Zum Internationalen Tag der Gebäudereiniger am Donnerstag (15. Juni)

Sauberer Lohn fürs Saubermachen – raus aus dem Niedriglohn: Rund 11220 Gebäudereinigerinnen und Fensterputzer gibt es in Duisburg, im Kreis Kleve und im Kreis Wesel. „In Schulen und Altenheimen, in Büros und Fabriken machen sie einen sauberen Job. Meistens dann, wenn es keiner mehr sieht – spät abends oder früh morgens“, sagt die Gebäudereiniger-Gewerkschaft IG BAU Duisburg-Niederrhein.

Zum Internationalen Tag der Gebäudereinigung am kommenden Donnerstag (15. Juni) fordert sie faire Arbeits- und Lohnbedingungen und mehr Anerkennung für die Beschäftigten der Branche. „Alle, die Duisburg, im Kreis Kleve und im Kreis Wesel sauber halten, haben Wertschätzung für ihre Arbeit verdient. Sie machen einen Knochenjob. Büros, Flure, Fenster … und Toiletten zu putzen, ist harte Arbeit“, sagt Karina Pfau.

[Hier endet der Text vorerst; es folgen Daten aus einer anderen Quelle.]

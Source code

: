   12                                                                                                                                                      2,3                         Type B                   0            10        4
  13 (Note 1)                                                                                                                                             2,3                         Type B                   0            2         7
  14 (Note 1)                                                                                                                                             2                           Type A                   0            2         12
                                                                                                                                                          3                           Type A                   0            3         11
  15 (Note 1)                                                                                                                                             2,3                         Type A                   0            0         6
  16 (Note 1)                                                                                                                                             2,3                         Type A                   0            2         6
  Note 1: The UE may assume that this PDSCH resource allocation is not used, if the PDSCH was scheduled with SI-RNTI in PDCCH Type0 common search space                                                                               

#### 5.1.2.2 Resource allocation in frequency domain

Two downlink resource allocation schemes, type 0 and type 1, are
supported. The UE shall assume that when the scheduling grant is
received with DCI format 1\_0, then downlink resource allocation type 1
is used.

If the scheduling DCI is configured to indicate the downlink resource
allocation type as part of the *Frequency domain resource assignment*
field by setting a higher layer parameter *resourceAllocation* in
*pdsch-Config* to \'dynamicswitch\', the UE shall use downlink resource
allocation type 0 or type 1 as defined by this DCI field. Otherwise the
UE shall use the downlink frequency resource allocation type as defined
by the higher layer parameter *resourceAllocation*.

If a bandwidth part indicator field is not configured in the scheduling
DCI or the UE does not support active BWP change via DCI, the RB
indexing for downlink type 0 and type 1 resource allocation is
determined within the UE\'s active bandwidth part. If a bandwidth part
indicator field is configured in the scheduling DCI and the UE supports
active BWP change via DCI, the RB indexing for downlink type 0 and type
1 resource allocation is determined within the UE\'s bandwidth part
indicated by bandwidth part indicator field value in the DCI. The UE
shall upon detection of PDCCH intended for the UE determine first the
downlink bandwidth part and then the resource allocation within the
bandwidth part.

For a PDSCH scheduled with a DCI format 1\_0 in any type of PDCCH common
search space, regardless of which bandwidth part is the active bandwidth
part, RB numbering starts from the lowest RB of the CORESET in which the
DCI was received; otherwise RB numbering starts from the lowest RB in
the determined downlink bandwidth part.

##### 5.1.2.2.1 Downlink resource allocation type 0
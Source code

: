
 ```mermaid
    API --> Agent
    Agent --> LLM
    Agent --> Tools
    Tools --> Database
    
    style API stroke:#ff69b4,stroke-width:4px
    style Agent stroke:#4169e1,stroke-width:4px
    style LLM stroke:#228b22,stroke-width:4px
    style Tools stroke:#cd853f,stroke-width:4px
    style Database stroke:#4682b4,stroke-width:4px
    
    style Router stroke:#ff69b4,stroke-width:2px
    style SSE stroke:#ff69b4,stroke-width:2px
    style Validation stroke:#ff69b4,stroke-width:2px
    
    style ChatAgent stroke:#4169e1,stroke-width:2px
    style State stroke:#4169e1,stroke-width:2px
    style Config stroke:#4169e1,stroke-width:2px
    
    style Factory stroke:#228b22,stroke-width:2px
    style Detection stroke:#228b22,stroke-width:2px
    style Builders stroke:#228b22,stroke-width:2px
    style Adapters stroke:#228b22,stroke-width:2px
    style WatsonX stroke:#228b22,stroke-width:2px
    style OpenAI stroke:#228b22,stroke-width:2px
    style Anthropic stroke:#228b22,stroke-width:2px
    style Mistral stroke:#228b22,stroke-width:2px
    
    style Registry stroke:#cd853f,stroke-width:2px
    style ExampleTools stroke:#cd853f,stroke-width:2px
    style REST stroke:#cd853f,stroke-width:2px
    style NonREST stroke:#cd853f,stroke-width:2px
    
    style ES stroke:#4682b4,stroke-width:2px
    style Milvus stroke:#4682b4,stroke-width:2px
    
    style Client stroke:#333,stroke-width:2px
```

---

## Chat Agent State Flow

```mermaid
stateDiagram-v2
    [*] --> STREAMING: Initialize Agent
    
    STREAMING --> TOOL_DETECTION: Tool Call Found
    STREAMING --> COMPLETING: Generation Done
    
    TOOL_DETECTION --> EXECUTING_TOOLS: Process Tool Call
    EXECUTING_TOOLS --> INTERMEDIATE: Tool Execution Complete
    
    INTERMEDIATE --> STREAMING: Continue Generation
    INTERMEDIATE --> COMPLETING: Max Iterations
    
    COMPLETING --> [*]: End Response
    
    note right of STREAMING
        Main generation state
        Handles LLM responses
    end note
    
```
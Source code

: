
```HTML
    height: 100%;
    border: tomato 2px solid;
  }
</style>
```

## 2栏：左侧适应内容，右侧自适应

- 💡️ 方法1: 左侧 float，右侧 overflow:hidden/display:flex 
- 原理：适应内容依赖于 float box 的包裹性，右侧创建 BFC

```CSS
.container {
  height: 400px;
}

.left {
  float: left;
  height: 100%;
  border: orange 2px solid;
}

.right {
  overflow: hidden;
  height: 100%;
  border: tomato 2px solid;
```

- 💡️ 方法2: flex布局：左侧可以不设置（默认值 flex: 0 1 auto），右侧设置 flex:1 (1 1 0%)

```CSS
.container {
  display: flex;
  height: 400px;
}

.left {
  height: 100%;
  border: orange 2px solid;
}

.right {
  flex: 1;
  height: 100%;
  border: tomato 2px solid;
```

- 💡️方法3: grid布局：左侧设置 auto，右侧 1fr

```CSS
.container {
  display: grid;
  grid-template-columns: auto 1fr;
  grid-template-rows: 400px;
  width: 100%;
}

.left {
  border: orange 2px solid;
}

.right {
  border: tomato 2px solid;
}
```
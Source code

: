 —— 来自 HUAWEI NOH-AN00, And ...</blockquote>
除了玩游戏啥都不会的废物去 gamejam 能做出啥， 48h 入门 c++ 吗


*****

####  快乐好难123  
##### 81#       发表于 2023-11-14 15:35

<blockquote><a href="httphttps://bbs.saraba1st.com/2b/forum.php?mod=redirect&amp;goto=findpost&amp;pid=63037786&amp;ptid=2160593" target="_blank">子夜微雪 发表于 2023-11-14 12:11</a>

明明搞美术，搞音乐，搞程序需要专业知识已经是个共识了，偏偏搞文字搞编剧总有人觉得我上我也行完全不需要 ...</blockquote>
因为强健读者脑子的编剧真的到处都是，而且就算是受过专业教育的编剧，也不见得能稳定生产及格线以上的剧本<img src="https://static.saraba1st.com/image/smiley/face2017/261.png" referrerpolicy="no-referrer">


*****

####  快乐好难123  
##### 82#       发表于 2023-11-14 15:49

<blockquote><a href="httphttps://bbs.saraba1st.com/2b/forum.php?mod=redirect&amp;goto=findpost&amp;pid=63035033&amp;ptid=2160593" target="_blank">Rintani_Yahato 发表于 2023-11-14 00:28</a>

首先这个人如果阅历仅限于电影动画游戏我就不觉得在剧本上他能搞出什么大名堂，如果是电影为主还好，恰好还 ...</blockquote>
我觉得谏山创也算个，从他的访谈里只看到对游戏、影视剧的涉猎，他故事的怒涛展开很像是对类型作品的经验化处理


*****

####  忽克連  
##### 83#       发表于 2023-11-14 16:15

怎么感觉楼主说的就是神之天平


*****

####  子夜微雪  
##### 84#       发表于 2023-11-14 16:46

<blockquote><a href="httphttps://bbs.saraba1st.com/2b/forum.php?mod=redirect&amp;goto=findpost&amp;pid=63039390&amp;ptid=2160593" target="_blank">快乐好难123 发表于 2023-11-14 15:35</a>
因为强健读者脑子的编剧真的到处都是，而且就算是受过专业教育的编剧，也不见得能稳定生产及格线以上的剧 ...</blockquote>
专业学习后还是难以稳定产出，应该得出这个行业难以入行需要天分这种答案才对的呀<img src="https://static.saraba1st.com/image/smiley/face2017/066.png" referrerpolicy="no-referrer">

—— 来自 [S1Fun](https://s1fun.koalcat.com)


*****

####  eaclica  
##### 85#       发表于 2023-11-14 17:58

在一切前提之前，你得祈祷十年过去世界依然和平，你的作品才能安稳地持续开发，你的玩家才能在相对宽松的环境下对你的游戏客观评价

Für die Bezirksvorsitzende der IG BAU Duisburg-Niederrhein ist es besonders wichtig, dass zur Achtung der Arbeit, die Reinigungskräfte leisten, auch eine faire Bezahlung gehört: „Wir wollen raus aus dem Niedriglohn. Gebäudereinigung ist ein Handwerk. Für gute Qualität und Zuverlässigkeit sind die Kunden der Reinigungsfirmen bereit, auch einen vernünftigen Preis zu bezahlen. Und dieses Geld muss auch bei denen ankommen, die die Arbeit machen.“

Deshalb fordert die IG BAU in der laufenden Tarifrunde jetzt einen Euro pro Stunde mehr für alle Reinigungskräfte. Zudem soll es ein Weihnachtsgeld geben. Der Mindestlohn in der Gebäudereinigung liegt derzeit bei 10 Euro pro Stunde. Glas- und Fassadenreiniger haben einen Mindest-Stundenlohn von 13,25 Euro.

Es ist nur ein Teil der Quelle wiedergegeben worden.